- Brief -
Could you retype all of the data below exactly as given?

- Items from a data source -
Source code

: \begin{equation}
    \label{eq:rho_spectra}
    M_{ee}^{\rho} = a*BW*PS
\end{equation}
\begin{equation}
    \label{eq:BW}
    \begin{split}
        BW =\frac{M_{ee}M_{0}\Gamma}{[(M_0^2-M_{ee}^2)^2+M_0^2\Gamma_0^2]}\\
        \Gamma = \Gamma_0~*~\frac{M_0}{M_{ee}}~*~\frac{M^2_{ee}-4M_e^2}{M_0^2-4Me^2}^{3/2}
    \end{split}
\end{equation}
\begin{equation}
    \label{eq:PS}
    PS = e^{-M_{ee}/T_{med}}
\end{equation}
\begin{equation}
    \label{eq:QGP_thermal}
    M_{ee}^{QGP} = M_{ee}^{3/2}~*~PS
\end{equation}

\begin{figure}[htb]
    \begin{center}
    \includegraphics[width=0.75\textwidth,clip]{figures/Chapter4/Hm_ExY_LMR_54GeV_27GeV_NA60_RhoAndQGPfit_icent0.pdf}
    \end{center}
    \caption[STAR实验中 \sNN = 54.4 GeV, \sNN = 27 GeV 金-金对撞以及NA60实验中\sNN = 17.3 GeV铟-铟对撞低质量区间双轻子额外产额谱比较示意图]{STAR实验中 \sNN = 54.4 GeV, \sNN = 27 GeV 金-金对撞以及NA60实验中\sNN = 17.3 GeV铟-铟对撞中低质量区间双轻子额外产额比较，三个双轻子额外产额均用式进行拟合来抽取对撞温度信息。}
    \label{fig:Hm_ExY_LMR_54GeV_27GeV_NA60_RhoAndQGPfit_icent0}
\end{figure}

- Task solution -
Source code

: \begin{equation}
    \label{eq:rho_spectra}
    M_{ee}^{\rho} = a*BW*PS
\end{equation}
\begin{equation}
    \label{eq:BW}
    \begin{split}
        BW =\frac{M_{ee}M_{0}\Gamma}{[(M_0^2-M_{ee}^2)^2+M_0^2\Gamma_0^2]}\\
        \Gamma = \Gamma_0~*~\frac{M_0}{M_{ee}}~*~\frac{M^2_{ee}-4M_e^2}{M_0^2-4Me^2}^{3/2}
    \end{split}
\end{equation}
\begin{equation}
    \label{eq:PS}
    PS = e^{-M_{ee}/T_{med}}
\end{equation}
\begin{equation}
    \label{eq:QGP_thermal}
    M_{ee}^{QGP} = M_{ee}^{3/2}~*~PS
\end{equation}

\begin{figure}[htb]
    \begin{center}
    \includegraphics[width=0.75\textwidth,clip]{figures/Chapter4/Hm_ExY_LMR_54GeV_27GeV_NA60_RhoAndQGPfit_icent0.pdf}
    \end{center}
    \caption[STAR实验中 \sNN = 54.4 GeV, \sNN = 27 GeV 金-金对撞以及NA60实验中\sNN = 17.3 GeV铟-铟对撞低质量区间双轻子额外产额谱比较示意图]{STAR实验中 \sNN = 54.4 GeV, \sNN = 27 GeV 金-金对撞以及NA60实验中\sNN = 17.3 GeV铟-铟对撞中低质量区间双轻子额外产额比较，三个双轻子额外产额均用式进行拟合来抽取对撞温度信息。}
    \label{fig:Hm_ExY_LMR_54GeV_27GeV_NA60_RhoAndQGPfit_icent0}
\end{figure}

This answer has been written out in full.